Before properties are added to the list, they are nominated by individuals, communities, and organizations interested in preserving them. The majority are nominated by concerned individuals who may or may not know much about the history of the building or location, but have admired it and did enough research to write the nomination. In other words – yes, you definitely can submit a nomination, and you definitely should.
To be included on the list, the property must be listed, or qualify for listing, on the Arkansas or National Register of Historic Places. Next, the degree of a property’s local, state or national significance is evaluated, and the degree and imminence of the threat to the property are reviewed.
Patton says creating the list helps preservationists across the state prioritize the many projects and places that require attention. Once selected, properties on the list become a priority for Preserve Arkansas’s advocacy efforts.
This year’s Most Endangered Places list includes a Rosenwald School, rural churches that are the linchpins of their respective communities, commercial buildings with ties to Arkansas’s Jewish and Chinese merchants, one of the state’s last motion picture palaces, and the home of a well-known African American attorney and civic leader.
Adler Building, Batesville (Independence County), an 1881 commercial building constructed by Jewish merchant Simon Adler. The back wall recently collapsed, making traditional financing options for rehabilitation difficult to secure.
Chu Building, Forrest City (St. Francis County), a ca. 1915 building that housed a Chinese grocery and an African American theater. Fundraising is needed to convert it into a multicultural museum and archives facility.
Emmet United Methodist Church, Emmet (Nevada County), a 1917 Colonial Revival-style church that serves a small but devoted congregation. The church has applied for a grant to stabilize the building, but additional fundraising is necessary.
Scipio A. Jones House, Little Rock (Pulaski County), the 1928 home of Scipio Jones, prominent African American attorney and civic leader. The home is unsecured and in poor condition. It is currently for sale and eligible for historic tax credits.
Malvern Rosenwald School, Malvern (Hot Spring County), a 1929 school for African Americans built with assistance from the Julius Rosenwald Fund. The building is vacant, and deterioration has now reached a critical point.

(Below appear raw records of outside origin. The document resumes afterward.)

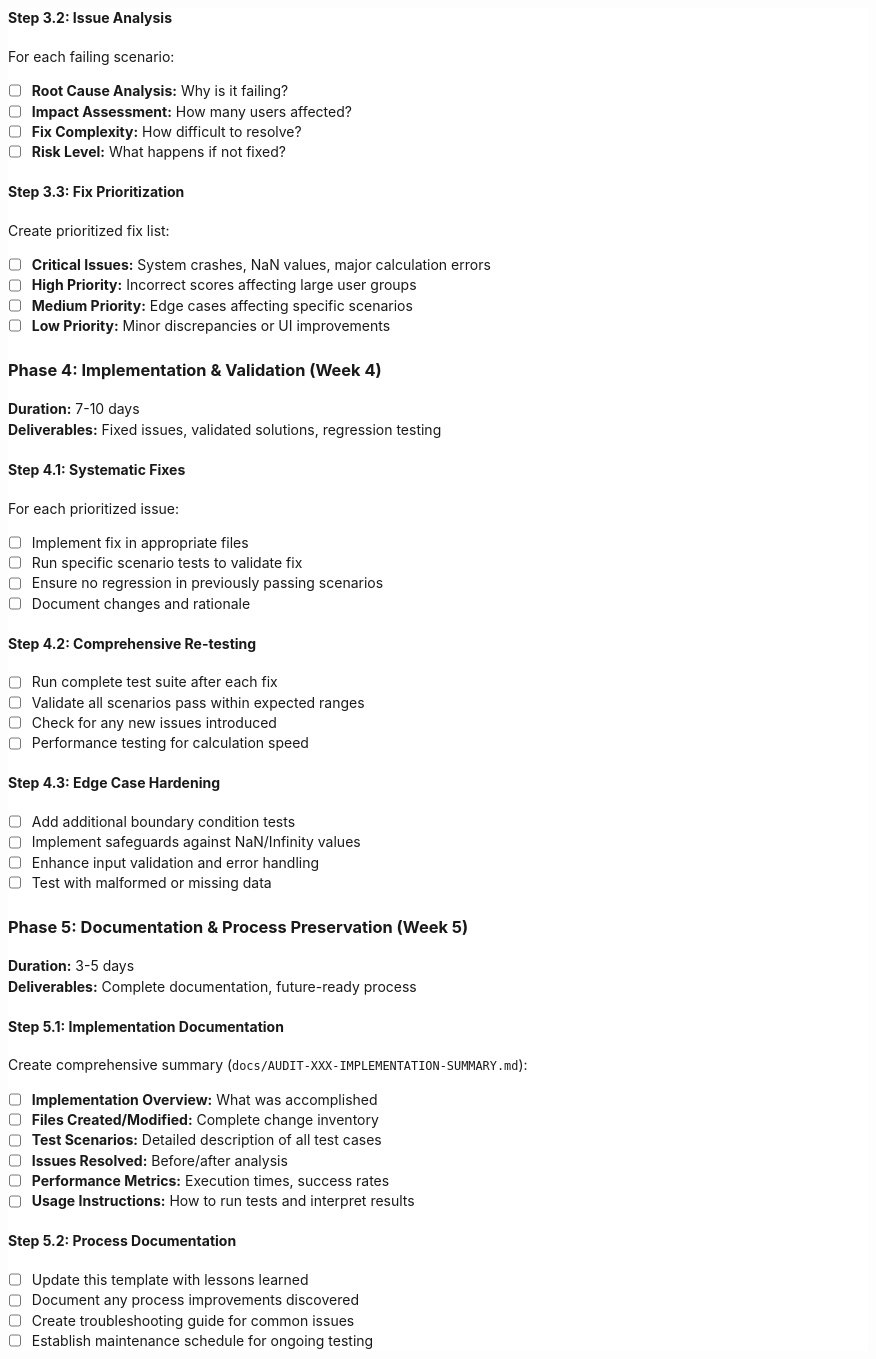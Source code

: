 #### Step 3.2: Issue Analysis
For each failing scenario:
- [ ] **Root Cause Analysis:** Why is it failing?
- [ ] **Impact Assessment:** How many users affected?
- [ ] **Fix Complexity:** How difficult to resolve?
- [ ] **Risk Level:** What happens if not fixed?

#### Step 3.3: Fix Prioritization
Create prioritized fix list:
- [ ] **Critical Issues:** System crashes, NaN values, major calculation errors
- [ ] **High Priority:** Incorrect scores affecting large user groups
- [ ] **Medium Priority:** Edge cases affecting specific scenarios
- [ ] **Low Priority:** Minor discrepancies or UI improvements

### Phase 4: Implementation & Validation (Week 4)
**Duration:** 7-10 days  
**Deliverables:** Fixed issues, validated solutions, regression testing  

#### Step 4.1: Systematic Fixes
For each prioritized issue:
- [ ] Implement fix in appropriate files
- [ ] Run specific scenario tests to validate fix
- [ ] Ensure no regression in previously passing scenarios
- [ ] Document changes and rationale

#### Step 4.2: Comprehensive Re-testing
- [ ] Run complete test suite after each fix
- [ ] Validate all scenarios pass within expected ranges
- [ ] Check for any new issues introduced
- [ ] Performance testing for calculation speed

#### Step 4.3: Edge Case Hardening
- [ ] Add additional boundary condition tests
- [ ] Implement safeguards against NaN/Infinity values
- [ ] Enhance input validation and error handling
- [ ] Test with malformed or missing data

### Phase 5: Documentation & Process Preservation (Week 5)
**Duration:** 3-5 days  
**Deliverables:** Complete documentation, future-ready process  

#### Step 5.1: Implementation Documentation
Create comprehensive summary (`docs/AUDIT-XXX-IMPLEMENTATION-SUMMARY.md`):
- [ ] **Implementation Overview:** What was accomplished
- [ ] **Files Created/Modified:** Complete change inventory
- [ ] **Test Scenarios:** Detailed description of all test cases
- [ ] **Issues Resolved:** Before/after analysis
- [ ] **Performance Metrics:** Execution times, success rates
- [ ] **Usage Instructions:** How to run tests and interpret results

#### Step 5.2: Process Documentation
- [ ] Update this template with lessons learned
- [ ] Document any process improvements discovered
- [ ] Create troubleshooting guide for common issues
- [ ] Establish maintenance schedule for ongoing testing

Mt. Olive Missionary Baptist Church & Cemetery, Marvell (Phillips County), a 1957 church built to replace an earlier structure, with an adjacent cemetery containing historic burials. The Mt. Olive Church and Cemetery are dear to this rural farming community, but structural and safety issues need to be resolved to keep the location viable.
Saenger Theater, Pine Bluff (Jefferson County), a 1924 motion picture palace, one of the last of its kind in Arkansas. Groups have tried to restore the theater in the past, but it has been vacant for a decade. The restoration of the theater has the potential to play an integral role in the revitalization of downtown Pine Bluff.